§ Exercise
Where in the data does the word "number" appear? Find those lines and copy them.

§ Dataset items

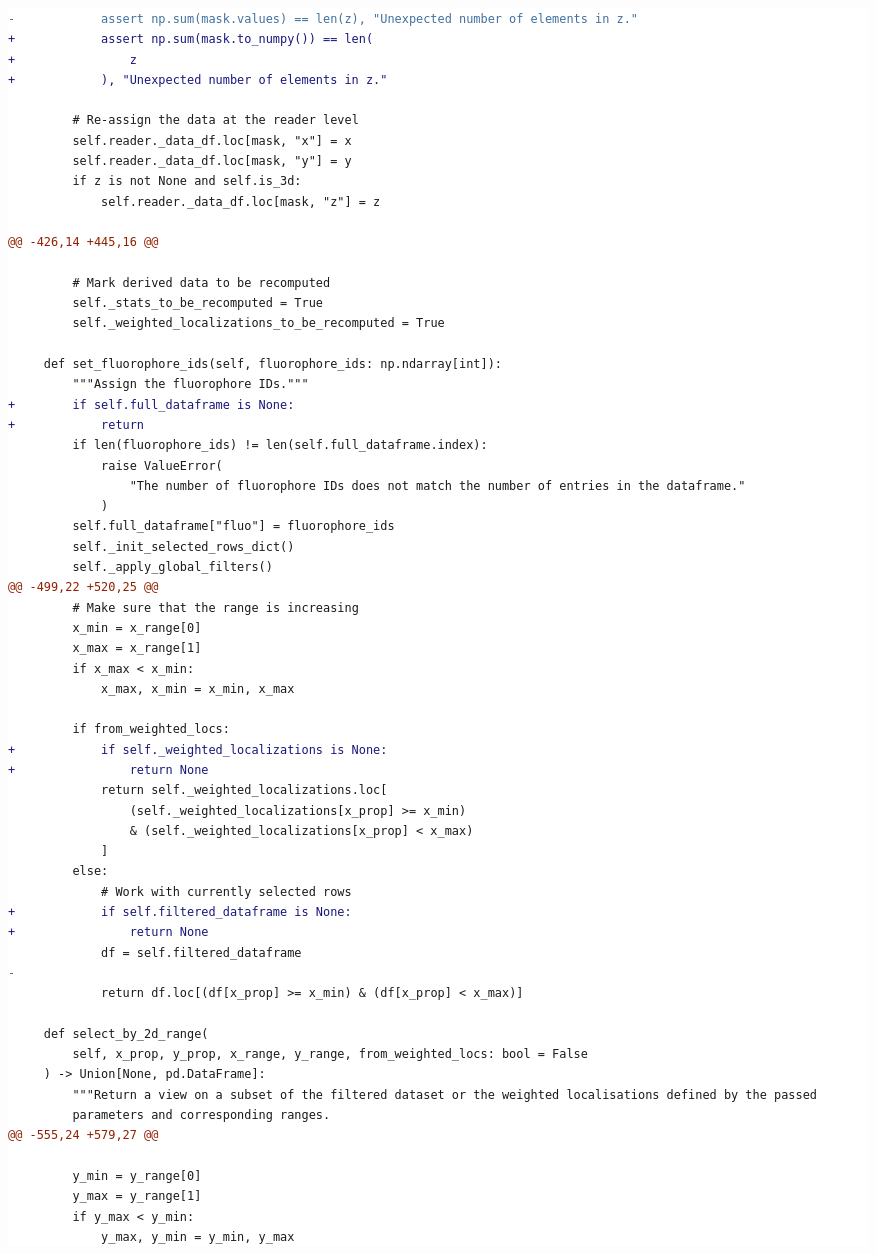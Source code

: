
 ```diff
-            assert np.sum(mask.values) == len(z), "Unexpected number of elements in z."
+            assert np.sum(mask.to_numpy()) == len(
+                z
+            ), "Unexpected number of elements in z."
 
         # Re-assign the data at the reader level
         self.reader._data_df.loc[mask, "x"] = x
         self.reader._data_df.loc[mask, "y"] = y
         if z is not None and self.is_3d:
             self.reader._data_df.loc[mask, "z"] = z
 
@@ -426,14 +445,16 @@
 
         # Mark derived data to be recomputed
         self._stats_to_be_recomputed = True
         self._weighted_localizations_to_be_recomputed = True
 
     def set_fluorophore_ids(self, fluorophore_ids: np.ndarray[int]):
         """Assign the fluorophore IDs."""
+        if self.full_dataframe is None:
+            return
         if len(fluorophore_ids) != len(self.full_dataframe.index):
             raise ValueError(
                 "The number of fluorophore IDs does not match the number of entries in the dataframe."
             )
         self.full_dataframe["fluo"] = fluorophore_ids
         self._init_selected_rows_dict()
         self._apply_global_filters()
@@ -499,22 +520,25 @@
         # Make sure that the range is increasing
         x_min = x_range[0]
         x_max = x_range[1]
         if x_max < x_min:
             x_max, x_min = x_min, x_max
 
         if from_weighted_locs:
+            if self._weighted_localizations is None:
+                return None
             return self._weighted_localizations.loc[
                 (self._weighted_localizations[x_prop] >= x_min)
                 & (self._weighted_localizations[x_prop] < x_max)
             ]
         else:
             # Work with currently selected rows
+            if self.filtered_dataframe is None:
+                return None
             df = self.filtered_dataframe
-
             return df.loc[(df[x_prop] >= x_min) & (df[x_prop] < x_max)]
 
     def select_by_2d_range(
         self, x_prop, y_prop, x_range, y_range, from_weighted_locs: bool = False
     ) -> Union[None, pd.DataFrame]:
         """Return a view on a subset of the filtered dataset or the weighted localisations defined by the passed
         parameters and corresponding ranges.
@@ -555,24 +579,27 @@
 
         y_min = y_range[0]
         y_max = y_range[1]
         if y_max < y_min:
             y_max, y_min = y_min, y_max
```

§ Completed exercise
-            assert np.sum(mask.values) == len(z), "Unexpected number of elements in z."
+            ), "Unexpected number of elements in z."
                 "The number of fluorophore IDs does not match the number of entries in the dataframe."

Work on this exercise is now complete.